Du wirkst weiterhin positiv. Wie sehr könnte Dir der Gewinn der 3000 Pro Series bei der Umsetzung Deiner Ziele helfen?

Ein Meistertitel zählt immer, aber eine Garantie auf irgendein Cockpit in der Topliga gibt es dadurch natürlich auch nicht. Das Wichtigste ist, dass ich von ein paar Teams aus der Profiliga beobachtet werde, und dass diese Leute schon ziemlich neugierig geworden sind.

Wie wirst Du das Rennwochenende in Monza taktisch ausrichten?

Meine Taktik ist immer die gleiche, nämlich das Maximum aus dem Auto herauszuholen. Dass ich das Rennen nicht um jeden Preis gewinnen muss, könnte dabei ein kleiner Vorteil für mich sein. Wir werden zuerst im Training eine neue Abstimmungsvariante durchspielen, damit ich auf den langen Geraden vom Topspeed her mithalten kann und dann genau darauf schauen, dass das Auto bis in jedes Detail perfekt funktioniert.

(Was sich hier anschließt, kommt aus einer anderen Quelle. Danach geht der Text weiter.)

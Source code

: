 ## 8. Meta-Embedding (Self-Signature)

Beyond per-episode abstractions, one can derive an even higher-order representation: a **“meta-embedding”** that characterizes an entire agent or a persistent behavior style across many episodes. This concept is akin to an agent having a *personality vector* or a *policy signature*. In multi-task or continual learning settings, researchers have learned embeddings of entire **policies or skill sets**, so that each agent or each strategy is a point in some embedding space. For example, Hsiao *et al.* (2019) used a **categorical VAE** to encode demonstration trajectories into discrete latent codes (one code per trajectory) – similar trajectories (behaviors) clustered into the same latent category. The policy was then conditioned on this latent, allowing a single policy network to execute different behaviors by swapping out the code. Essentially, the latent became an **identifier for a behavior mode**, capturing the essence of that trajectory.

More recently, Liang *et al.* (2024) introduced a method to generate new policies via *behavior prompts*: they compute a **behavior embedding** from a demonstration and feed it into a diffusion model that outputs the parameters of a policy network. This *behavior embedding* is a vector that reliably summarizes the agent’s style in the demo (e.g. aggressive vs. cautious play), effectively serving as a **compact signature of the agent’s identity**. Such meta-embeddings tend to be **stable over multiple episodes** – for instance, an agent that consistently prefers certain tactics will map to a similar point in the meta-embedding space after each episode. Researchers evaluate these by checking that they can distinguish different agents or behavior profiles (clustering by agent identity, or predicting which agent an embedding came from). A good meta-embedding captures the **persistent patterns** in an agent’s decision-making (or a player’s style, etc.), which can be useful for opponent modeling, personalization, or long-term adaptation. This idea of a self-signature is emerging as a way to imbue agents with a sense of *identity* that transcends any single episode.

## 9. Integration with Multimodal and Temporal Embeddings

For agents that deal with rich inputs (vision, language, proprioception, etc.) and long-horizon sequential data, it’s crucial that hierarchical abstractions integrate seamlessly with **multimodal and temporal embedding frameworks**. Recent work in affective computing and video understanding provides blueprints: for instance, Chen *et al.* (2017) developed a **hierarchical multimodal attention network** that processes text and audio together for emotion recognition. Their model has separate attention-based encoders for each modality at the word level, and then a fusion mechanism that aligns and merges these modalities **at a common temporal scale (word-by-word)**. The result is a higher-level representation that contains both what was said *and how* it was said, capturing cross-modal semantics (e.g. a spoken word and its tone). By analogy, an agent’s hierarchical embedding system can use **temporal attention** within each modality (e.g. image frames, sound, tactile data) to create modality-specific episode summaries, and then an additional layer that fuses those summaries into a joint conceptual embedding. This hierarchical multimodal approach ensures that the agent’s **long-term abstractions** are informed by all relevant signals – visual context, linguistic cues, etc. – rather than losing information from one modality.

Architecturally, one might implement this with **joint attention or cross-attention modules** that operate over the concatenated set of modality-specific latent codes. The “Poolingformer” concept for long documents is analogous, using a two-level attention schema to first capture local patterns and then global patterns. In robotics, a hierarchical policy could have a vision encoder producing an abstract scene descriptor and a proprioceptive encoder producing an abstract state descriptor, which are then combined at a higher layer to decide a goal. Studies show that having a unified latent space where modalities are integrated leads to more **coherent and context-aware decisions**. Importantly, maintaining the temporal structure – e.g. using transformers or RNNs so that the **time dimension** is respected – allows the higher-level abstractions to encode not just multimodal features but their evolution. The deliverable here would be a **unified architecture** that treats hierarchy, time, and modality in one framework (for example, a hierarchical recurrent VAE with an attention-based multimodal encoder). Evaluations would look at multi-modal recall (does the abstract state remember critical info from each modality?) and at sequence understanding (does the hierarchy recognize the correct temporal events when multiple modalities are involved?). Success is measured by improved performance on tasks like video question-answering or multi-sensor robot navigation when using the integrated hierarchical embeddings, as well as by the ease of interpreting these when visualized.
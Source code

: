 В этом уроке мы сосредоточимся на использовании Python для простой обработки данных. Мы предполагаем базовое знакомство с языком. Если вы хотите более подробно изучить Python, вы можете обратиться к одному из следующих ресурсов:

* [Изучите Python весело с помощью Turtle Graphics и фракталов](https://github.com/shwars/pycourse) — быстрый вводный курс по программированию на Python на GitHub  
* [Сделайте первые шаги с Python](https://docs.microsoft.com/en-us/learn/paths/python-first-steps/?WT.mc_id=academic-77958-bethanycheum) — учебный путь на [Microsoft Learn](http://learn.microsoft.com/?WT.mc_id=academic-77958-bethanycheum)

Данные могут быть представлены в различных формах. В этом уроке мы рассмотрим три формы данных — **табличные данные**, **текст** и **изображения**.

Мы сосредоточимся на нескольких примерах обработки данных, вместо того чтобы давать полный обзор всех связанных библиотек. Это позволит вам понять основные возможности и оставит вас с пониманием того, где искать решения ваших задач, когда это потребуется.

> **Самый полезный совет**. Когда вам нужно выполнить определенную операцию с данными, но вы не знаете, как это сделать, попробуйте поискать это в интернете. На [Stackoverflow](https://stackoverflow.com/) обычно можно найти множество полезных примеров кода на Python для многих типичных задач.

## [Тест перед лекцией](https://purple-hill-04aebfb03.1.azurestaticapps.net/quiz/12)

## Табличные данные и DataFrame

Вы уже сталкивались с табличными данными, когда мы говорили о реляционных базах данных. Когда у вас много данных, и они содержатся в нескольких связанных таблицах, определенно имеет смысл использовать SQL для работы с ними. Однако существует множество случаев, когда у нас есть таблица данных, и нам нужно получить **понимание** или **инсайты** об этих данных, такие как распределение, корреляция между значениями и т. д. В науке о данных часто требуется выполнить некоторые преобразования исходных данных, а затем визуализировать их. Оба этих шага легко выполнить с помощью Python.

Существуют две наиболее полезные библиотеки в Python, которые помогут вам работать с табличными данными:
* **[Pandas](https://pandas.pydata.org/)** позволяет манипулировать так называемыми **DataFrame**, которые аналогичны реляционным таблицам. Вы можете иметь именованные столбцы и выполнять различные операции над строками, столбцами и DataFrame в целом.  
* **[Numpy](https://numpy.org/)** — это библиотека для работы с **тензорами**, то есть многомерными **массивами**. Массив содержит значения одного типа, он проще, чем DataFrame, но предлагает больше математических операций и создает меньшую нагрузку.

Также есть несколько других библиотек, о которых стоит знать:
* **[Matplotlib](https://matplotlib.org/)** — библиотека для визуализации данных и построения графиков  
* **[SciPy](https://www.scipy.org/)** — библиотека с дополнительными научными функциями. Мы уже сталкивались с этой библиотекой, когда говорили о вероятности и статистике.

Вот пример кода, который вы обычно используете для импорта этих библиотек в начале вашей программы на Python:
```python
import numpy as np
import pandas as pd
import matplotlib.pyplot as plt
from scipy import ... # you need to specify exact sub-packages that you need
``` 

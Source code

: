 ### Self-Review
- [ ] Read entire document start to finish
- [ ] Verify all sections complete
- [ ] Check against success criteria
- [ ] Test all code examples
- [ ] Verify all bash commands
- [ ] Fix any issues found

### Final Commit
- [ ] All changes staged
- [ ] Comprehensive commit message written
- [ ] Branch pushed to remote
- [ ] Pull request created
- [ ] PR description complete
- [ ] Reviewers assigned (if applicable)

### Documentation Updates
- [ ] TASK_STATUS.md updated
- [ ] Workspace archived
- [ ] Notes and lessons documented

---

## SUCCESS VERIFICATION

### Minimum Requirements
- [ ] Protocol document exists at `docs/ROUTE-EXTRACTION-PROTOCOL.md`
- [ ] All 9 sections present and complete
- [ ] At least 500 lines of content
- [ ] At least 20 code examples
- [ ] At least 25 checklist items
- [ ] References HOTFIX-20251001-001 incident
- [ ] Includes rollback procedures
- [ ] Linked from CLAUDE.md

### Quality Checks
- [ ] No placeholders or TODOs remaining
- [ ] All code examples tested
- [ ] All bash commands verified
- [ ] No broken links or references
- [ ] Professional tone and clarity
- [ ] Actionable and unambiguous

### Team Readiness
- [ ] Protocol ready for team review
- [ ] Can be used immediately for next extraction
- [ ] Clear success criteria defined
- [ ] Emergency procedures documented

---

Letzte Frage: Die Formel 1 hat ihren Weltmeister gekürt. Was ist Dein Fazit aus der Saison 2005 und wie sehr beeindruckt Dich Fernando Alonso...

Es hat einmal ein anderer gewonnen, aber schlussendlich sieht man auch, dass nicht einmal ein Schumacher ohne ein konkurrenzfähiges Auto Weltmeister werden kann. Alonso ist sicher gut, aber ohne die vielen technischen Probleme bei McLaren hätte er gegen Kimi Räikkonen keine Chance gehabt.